It's All Foreign to Them
By Pia Silvani, CPDT-KA CCBC
No one ever said life would be easy for a dog in our human-run world. Our canines view the world as black or white. Unfortunately, humans put their dogs in the "gray zone" due to inconsistency when teaching basic manners. Take jumping, for example. Jumping, a normal behavior in dogs is usually unacceptable to humans, unless, of course, the owner is wearing jeans. Dogs are not fashion conscious. When a dog is placed in the "gray zone," he becomes confused and ignores the demands of his owner. He doesn’t know better unless you teach him what you expect.
Dogs, like humans, learn through experiences. What is rewardable? What is not? What is safe? What is dangerous?
Imagine: You are shipped off to an island where the dominant species speaks a language completely unknown to you. You approach the home where you will live with no idea what is expected of you. Being a friendly American, you walk up to the house and ring the doorbell. The islander opens the door, gives you a dirty look and slams the door in your face. You now knock on the door. Your second guess brought about a different result – you are motioned to come in. On this island, doorbells are only to be rung by the elderly. As you step in, the islander once again becomes angry. You step back out. Shoes are not permitted indoors. Eventually you receive punishment for eating at the table, sleeping in a bed, and listening to music. If you only knew the rules and could interpret what these people were saying, you'd feel a lot better about life right now. The islander obviously thinks you are spiteful and your meek smiles and demure attitude certainly prove how guilty you are.
Think how confused your dog is every day when the message is unclear. Virtually all natural dog behaviors are unacceptable to humans: chewing, using its mouth to play, jumping, grabbing at objects, finding food in a variety of places, urinating whenever and wherever, and defending himself when feeling threatened. How could we ever expect a dog to "know better" if we do not clearly communicate it to him?

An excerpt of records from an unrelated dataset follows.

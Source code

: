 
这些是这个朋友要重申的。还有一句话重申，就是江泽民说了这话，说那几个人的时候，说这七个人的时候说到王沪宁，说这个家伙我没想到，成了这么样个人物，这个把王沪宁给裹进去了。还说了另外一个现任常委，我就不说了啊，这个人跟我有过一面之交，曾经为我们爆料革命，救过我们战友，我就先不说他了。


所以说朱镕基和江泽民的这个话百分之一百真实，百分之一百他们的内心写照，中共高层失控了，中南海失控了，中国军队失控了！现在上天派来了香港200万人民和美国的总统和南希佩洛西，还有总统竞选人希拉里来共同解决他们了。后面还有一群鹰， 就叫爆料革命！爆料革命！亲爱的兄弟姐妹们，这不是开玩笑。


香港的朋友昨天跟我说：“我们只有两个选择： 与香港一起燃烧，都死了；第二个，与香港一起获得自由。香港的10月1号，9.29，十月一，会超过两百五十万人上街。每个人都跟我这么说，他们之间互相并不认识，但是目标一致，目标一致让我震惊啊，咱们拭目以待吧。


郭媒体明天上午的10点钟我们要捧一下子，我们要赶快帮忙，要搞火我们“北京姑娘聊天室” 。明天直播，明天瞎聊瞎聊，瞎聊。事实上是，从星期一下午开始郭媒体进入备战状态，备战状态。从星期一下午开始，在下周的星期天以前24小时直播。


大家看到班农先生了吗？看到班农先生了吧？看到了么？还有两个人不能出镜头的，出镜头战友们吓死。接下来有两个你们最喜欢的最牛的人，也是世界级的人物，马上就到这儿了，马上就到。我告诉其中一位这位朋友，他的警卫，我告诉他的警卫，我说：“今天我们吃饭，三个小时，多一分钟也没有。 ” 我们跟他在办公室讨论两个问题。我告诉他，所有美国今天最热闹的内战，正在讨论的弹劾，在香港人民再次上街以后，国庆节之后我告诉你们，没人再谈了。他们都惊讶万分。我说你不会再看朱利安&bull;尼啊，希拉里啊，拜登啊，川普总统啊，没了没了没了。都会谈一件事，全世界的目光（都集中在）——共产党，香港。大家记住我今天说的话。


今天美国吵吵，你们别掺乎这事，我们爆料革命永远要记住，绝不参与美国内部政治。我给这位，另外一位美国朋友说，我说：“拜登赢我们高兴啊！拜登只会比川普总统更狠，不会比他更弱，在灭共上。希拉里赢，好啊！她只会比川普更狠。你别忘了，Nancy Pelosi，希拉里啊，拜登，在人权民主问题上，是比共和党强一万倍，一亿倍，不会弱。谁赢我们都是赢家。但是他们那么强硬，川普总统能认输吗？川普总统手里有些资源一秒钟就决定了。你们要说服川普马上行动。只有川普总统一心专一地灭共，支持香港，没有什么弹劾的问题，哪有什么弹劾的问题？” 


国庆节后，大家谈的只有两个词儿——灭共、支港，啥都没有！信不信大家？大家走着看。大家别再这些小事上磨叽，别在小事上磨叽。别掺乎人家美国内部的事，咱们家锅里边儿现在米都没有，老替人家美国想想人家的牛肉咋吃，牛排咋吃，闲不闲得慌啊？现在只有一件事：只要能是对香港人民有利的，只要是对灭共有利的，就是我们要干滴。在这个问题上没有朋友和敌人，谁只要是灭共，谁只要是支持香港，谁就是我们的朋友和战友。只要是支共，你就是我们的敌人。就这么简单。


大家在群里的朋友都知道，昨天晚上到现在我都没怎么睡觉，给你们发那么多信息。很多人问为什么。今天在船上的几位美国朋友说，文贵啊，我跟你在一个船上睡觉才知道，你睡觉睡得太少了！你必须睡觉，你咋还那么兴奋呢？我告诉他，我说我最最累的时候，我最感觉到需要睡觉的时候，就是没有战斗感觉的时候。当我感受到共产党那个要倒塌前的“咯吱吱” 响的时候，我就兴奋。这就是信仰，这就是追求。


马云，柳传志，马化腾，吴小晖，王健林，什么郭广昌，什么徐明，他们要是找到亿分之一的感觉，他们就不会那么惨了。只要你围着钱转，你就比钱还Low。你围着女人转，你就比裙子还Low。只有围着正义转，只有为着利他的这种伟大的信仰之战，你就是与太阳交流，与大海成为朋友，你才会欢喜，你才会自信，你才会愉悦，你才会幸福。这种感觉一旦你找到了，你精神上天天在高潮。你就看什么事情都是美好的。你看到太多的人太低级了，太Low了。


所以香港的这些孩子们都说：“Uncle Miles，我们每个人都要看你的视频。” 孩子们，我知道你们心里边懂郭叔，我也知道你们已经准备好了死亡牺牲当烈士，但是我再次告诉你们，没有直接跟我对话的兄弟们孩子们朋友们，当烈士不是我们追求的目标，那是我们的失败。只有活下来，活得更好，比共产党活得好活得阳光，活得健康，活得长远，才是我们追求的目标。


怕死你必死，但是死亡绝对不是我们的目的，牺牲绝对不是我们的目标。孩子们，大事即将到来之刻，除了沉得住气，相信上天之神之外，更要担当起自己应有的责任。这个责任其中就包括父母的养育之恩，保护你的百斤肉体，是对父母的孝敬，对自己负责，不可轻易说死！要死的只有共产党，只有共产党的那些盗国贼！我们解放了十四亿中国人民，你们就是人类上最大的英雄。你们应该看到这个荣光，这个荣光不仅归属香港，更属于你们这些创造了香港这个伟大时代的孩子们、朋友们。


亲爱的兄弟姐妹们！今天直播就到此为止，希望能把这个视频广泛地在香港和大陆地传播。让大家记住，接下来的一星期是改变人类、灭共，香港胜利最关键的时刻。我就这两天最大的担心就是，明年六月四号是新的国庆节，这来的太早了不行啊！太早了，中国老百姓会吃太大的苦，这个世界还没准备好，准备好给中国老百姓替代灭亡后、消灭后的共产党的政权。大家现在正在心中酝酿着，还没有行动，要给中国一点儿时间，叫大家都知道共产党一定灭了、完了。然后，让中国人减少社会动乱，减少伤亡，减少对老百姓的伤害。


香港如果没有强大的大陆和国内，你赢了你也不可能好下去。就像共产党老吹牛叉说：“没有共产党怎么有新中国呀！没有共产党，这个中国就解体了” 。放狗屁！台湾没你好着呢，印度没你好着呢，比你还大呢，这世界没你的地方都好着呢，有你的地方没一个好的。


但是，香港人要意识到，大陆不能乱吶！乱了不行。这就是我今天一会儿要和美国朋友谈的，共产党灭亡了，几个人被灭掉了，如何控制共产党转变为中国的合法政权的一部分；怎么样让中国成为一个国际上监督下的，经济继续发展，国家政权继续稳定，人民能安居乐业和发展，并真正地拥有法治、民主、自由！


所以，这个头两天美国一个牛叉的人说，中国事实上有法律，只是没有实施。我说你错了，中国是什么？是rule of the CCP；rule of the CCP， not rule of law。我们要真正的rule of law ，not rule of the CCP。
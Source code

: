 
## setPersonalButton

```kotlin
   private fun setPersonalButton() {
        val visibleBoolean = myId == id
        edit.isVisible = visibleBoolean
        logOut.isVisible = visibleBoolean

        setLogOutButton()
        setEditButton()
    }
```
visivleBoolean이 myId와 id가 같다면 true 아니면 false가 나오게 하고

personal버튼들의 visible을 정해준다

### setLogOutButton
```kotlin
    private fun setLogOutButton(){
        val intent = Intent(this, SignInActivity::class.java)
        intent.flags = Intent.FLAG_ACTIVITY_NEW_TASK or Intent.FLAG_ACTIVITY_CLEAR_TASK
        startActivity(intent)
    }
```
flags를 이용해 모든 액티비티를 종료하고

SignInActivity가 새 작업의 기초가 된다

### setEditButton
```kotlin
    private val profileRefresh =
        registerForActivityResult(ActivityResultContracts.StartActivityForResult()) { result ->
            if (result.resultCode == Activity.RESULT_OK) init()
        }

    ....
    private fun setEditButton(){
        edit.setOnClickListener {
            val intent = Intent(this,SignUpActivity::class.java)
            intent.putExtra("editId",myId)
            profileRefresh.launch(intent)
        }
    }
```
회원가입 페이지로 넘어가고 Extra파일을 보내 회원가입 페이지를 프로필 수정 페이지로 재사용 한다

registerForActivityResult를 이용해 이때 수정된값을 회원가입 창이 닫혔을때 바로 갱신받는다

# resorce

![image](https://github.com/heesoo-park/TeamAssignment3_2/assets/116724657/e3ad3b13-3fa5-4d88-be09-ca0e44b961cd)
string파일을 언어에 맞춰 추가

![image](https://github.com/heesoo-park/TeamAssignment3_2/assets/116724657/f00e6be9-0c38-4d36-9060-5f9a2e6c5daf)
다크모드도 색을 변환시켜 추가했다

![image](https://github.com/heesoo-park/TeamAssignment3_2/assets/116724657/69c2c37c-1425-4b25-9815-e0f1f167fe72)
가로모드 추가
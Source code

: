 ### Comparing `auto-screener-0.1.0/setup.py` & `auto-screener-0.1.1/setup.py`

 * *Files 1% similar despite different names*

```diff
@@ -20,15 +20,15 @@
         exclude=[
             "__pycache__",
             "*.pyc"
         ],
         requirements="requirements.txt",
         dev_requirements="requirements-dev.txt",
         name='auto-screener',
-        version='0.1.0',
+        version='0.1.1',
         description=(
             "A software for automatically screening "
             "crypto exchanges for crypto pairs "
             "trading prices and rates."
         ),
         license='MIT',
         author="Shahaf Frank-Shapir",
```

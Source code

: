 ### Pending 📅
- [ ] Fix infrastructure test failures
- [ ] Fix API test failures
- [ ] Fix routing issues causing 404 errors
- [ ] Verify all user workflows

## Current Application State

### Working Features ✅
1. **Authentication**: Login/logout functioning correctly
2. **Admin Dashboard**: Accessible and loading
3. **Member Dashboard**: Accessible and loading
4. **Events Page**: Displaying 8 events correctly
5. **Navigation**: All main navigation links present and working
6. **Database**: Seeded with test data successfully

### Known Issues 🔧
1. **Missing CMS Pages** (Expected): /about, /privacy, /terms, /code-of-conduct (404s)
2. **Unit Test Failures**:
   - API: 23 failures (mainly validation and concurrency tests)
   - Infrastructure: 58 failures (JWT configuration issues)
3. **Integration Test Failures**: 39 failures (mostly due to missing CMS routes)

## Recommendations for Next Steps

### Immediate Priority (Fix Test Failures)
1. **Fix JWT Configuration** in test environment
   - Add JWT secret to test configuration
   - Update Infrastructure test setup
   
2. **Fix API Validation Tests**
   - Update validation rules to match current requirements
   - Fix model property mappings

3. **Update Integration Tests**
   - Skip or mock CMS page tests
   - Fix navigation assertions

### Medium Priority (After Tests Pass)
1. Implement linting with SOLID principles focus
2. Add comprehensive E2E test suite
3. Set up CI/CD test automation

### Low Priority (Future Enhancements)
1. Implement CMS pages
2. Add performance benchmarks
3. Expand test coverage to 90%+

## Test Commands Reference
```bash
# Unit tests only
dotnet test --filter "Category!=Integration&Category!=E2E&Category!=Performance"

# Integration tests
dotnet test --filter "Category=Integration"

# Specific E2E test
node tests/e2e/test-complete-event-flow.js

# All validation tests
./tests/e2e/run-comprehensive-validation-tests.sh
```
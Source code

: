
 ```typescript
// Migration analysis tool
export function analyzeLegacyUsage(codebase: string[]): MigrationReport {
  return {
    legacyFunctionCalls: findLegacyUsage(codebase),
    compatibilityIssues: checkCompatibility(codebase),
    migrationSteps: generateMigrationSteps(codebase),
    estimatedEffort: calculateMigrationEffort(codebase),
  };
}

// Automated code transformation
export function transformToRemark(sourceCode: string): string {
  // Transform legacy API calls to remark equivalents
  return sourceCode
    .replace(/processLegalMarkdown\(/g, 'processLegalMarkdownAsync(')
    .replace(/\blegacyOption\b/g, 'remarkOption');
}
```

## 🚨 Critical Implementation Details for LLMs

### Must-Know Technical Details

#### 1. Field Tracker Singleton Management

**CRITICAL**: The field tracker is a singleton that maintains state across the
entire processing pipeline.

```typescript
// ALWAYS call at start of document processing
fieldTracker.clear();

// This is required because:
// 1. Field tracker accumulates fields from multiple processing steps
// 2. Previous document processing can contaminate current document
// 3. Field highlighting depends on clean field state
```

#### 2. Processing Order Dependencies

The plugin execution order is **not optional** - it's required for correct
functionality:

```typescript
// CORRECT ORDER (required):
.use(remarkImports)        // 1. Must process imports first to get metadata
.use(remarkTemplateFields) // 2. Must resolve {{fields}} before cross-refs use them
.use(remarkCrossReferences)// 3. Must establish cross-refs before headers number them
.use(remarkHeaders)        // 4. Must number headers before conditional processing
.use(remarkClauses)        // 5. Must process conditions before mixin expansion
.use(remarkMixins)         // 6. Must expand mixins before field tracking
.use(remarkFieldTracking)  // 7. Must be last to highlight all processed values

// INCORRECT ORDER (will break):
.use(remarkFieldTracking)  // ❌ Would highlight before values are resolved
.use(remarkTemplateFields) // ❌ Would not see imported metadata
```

People spend too much time focusing on what the dog is doing wrong and ignoring him when he is behaving properly. Praise reinforces good behavior. Let's look at a few common behavior problems and methods to communicate what you want.
Counter Surfing. Rewards are anything your dog will actively work for. They aren't necessarily food treats. Pens, paper, and remotes can be a reward to the dog. If you chase him, now you have reinforced his running away with remote in mouth. No wonder the dog jumps up on the counter and steals things-it gets your attention! Secondly, think about the adrenaline rush you might get when playing the slot machines. Do you get the same rush when putting a quarter into a vending machine? Why not? By leaving food on the counter, you are allowing your dog to play the slots-sometimes he gets nothing; sometimes he gets crumbs; other times he hits the jackpot T-bone steak! No wonder he keeps jumping up. He never knows what he might find. To stop this behavior, you must clear your counters of anything that the dog finds rewardable and be CONSISTENT with it for at least 23 weeks. Once the behavior is no longer rewarded, it usually is extinguished. Why bother trying if there is no reward?
Stealing. So many frustrated dog owners comment that their dog only "steals" things HE KNOWS HE SHOULDN'T HAVE. How can a dog possibly know that? What he does know is that certain items found in certain places provoke a wonderful game of chase. Dogs adore this game and quickly learn how to rouse the family to chase him. He picks up an article (not from his toy box since no one pays attention to him when he goes there), shows you he has it, then waits for everyone to get up and RUN, RUN, RUN. What fun for the dog! Instead, encourage him to come to you, reward him for giving the article up, go to your dog's toy box and have a fun game of retrieve instead. Each and every time he goes to HIS toy box you should be there reinforcing this behavior. Drop morsels of treats in the bottom of the box to encourage him to go there.
To guarantee success, you should follow certain rules yourself:
First, each positive performance that the dog gives you MUST receive your feedback and be rewarded (petting, food treat, a walk, ball, tug, etc.-whatever YOUR DOG LIKES).
Second, management is of utmost importance to guarantee success. The house must be dog proofed during the learning process. This might include closing closet doors, cleaning off counters, emptying garbage bags, ignoring all attention barking or putting him in his crate when you cannot watch him.
Third, a well-exercised, mentally stimulated dog is a good dog. Spend lots of time having fun with him. Play his favorite games, take him for a walk or a ride in the car, and most of all, don't waste his brain -- train it!